David Blunkett: the ultimate irony

The home secretary’s political position has until very recently seemed impregnable: he has even been mentioned as a possible future party leader and prime minister. His ascendancy has seemed to be quite unaffected by an unrivalled record of illiberal measures designed, apparently, to carve away, slice by slice, our ancient and hard-won liberties. He has taken and used powers to imprison foreigners indefinitely and without trial on the basis of mere suspicion of their possible future behaviour; he has claimed the right to rely on evidence obtained abroad by torture; he has abridged or abolished the rights to trial by jury, to remain silent when accused, to be immune from prosecution twice for the same offence, and not to have previous convictions revealed to juries before they consider their verdicts. He has sought to intimidate the occasionally liberal among our judges by constant criticism of their sentencing and judgments. He has fought tenaciously to preserve his power to determine the length of prison term to be served by lifers in individual cases, in the face of clear rulings by the European Court of Human Rights that such decisions are for judges, not politicians. He proposes to create a monstrous national database recording extensive information about every one of us, to contain detailed information about all our movements and activities from cradle to grave, thus putting huge and unprecedented powers in the hands of the state at the expense of the citizen. He has filled our prisons to bursting point on a scale unmatched anywhere else in western Europe. He has sought to deter applications for political asylum in Britain by the harsh and inhumane treatment of asylum seekers already here. He has refused to provide the same legislative protection for children against assault by adults that adults enjoy between themselves. His guiding star has always seemed to be the editorial opinions of the most reactionary and mean-spirited of our dreadful tabloids. And after all this, his political clout has gone from strength to strength.
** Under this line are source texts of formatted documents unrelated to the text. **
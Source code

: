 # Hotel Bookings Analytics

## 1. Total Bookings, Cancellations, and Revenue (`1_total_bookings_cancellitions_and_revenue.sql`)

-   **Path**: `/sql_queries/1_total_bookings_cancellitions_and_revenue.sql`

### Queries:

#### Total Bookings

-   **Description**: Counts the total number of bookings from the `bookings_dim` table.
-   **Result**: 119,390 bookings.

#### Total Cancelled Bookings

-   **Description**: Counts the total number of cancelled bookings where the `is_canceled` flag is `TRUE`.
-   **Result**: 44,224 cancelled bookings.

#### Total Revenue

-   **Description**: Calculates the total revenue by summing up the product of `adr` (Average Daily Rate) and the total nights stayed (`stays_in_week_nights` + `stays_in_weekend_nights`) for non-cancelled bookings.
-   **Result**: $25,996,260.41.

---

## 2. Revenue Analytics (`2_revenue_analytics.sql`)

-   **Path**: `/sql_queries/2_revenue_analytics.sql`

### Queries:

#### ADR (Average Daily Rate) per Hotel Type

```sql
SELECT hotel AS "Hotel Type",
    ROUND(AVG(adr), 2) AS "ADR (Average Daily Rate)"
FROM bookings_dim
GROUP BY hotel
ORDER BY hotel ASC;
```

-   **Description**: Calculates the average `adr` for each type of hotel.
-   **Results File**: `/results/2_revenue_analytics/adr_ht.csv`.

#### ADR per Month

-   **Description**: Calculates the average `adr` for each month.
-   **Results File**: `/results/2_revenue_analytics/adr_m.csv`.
Until now. Suddenly the media are publishing tittle-tattle about Mr Blunkett’s private life: scurrilous allegations, quite possibly unfounded and certainly irrelevant, cover the front pages and dominate the electronic media, none of them having the slightest bearing on his public position, all of them inviting the reply (in Billie Holiday’s immortal words): Ain’t nobody’s business if I do.
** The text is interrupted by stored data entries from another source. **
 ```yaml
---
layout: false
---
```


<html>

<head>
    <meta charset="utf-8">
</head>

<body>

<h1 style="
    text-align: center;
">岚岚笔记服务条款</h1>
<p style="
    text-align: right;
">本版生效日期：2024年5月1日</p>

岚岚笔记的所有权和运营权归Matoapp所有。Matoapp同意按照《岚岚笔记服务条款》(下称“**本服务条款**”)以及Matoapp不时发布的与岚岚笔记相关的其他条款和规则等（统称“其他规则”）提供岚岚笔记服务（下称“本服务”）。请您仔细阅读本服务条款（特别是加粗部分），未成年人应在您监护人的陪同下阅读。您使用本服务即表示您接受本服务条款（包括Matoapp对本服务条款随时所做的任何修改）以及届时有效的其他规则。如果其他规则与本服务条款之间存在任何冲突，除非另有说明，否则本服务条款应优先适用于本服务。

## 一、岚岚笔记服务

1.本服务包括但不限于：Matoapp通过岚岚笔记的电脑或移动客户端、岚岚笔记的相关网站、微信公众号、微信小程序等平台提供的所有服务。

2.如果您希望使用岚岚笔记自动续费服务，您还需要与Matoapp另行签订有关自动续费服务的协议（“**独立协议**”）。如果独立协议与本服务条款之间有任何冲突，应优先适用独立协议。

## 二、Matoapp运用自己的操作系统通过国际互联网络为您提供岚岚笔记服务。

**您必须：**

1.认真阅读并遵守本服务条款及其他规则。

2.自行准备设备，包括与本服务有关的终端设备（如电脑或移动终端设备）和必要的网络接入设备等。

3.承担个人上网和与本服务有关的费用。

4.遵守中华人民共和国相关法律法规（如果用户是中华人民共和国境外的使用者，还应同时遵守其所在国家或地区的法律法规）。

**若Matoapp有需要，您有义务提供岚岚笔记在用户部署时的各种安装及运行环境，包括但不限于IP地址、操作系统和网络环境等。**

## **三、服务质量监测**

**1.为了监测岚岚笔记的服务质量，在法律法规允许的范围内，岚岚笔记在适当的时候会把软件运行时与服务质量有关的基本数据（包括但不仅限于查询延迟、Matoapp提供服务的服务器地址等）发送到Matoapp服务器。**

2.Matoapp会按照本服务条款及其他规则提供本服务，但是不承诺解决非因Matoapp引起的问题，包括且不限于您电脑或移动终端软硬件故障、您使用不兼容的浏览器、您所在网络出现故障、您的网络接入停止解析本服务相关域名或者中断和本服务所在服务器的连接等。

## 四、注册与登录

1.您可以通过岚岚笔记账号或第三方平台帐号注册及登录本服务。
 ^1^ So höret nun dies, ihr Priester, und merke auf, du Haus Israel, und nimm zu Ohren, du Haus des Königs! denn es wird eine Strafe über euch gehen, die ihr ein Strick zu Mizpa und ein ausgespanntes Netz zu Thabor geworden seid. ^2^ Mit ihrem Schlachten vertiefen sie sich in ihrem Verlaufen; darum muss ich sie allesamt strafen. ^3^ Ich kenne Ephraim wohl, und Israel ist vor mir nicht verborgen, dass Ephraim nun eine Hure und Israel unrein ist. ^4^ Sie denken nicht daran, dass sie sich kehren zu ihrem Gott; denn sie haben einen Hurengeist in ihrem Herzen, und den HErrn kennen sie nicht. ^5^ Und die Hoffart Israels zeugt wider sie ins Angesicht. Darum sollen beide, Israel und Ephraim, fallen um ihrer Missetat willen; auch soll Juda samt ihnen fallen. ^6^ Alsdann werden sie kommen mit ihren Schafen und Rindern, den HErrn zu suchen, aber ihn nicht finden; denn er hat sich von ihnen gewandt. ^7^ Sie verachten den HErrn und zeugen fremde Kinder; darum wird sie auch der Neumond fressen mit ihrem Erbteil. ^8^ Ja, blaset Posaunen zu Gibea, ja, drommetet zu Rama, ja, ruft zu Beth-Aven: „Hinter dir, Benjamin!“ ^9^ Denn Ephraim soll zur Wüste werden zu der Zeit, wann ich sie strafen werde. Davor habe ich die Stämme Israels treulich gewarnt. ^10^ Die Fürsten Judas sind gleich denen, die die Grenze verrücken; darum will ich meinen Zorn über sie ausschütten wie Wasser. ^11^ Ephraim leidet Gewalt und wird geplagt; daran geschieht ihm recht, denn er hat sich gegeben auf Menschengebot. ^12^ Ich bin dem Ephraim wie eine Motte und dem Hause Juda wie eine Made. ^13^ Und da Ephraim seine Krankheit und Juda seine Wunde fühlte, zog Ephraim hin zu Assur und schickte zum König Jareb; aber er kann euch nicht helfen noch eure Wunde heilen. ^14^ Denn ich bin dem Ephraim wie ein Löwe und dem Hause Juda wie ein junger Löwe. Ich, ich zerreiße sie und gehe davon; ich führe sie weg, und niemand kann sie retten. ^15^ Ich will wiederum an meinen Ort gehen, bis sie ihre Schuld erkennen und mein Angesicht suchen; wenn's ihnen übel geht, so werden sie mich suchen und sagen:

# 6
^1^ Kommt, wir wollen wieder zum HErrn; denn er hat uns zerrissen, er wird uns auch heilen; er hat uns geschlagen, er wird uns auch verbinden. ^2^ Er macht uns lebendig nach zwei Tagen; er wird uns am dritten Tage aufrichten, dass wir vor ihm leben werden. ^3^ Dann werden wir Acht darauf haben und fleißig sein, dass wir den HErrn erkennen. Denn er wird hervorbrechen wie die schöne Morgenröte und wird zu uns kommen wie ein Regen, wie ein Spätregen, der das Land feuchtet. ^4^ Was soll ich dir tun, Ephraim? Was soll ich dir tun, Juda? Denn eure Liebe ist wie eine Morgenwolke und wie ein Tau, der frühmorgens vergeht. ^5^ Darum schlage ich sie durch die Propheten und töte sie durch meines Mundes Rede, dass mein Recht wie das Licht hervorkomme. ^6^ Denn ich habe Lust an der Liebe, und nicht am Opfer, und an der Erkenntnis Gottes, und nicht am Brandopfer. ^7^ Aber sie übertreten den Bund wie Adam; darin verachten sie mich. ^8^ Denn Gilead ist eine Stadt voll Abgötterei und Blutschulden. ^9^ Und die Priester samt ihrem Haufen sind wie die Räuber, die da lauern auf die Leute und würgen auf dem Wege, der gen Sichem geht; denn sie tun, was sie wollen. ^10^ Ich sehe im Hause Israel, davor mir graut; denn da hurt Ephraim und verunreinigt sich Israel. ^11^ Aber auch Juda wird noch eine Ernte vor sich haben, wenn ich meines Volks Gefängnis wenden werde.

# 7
What a sad irony that a political leader should flourish, quite unaffected by an abysmal record in public office, only to be badly damaged by an alleged scandal in his private life which has not the slightest bearing on his fitness or functions as Britain’s home secretary!

Brian
28 November 04
https://barder.com/brian

4 Responses

  1. Anonymous says:

    Now now! As you very well know abolishing the Judiciary and allowing the Police Force…sorry err, Service… to lock up neer do wells on the direct instruction of the Home Sec. guided by a comprehensive database of all citizens of this country along with their political/religious affiliations and bio-metric data is not intended to opress us – quite the contrary it is to enshrine and embed the “new” liberties that New Labour is endowing the grateful people with….and you would be a fool and a Communist to believe otherwise……Have to go now as nurse is coming with my medicine. Quack Quack…

  2. Anonymous says:

    Can you be surprised?He is simply returning to type as ex-communist head of the Peoples Republic of Sheffield.
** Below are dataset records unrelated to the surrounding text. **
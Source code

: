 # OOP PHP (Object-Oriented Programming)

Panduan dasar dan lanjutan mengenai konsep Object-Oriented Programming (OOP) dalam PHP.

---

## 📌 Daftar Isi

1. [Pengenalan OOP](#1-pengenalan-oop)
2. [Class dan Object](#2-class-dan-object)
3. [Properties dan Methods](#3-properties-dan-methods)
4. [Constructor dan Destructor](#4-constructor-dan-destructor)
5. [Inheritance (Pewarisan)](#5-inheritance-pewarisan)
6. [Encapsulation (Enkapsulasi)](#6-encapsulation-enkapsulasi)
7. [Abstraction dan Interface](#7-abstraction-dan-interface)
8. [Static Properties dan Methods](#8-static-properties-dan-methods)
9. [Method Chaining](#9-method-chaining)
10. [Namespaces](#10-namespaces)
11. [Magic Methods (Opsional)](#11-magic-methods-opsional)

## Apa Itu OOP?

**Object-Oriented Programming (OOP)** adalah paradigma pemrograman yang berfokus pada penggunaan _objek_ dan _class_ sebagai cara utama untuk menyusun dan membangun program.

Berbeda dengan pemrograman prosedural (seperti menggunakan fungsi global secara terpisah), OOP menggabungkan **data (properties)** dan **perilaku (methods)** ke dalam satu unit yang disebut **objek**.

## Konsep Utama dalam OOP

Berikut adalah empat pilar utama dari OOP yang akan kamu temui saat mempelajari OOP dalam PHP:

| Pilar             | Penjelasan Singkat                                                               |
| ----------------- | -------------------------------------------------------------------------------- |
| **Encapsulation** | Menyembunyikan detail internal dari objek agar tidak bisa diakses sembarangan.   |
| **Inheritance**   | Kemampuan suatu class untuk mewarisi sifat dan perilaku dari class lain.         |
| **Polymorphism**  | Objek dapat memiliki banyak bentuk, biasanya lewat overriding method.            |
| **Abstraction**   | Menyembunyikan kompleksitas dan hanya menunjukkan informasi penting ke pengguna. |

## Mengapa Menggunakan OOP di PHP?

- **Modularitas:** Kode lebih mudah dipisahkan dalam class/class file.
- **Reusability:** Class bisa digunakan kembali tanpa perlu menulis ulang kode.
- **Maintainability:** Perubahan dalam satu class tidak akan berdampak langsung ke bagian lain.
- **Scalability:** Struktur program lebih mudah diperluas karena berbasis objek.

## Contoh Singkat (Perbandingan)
  3. I find DB’s Home Secretaryship hard to understand and I wonder if, and hope that, he has some knowledge denied to me to justify what he is doing, but – especially after the Iraq intelligence business – I doubt it. But I certainly do not regard his kindnesses, as we so far know them, in relation to Kimberley and her nanny, are sacking offences. It seems to me that on this occasion an apology and forgiveness would befit both the peccadillo and oir democracy.

  4. Brian says:

    Actually, I’m beginning to think that the affair of the railway warrant passed on to the mistress when it should have been reserved for a spouse might be a sackable offence, even if the speeded visa isn’t. Other public servants who misuse £180 of public money in that way are liable not only to lose their jobs but to find themselves in the dock as well.

    Incidentally, what were the parliamentary authorities doing issuing a spouse’s travel warrant to an MP who doesn’t have a spouse? Doesn’t sound to me as if these matters are adequately controlled and supervised.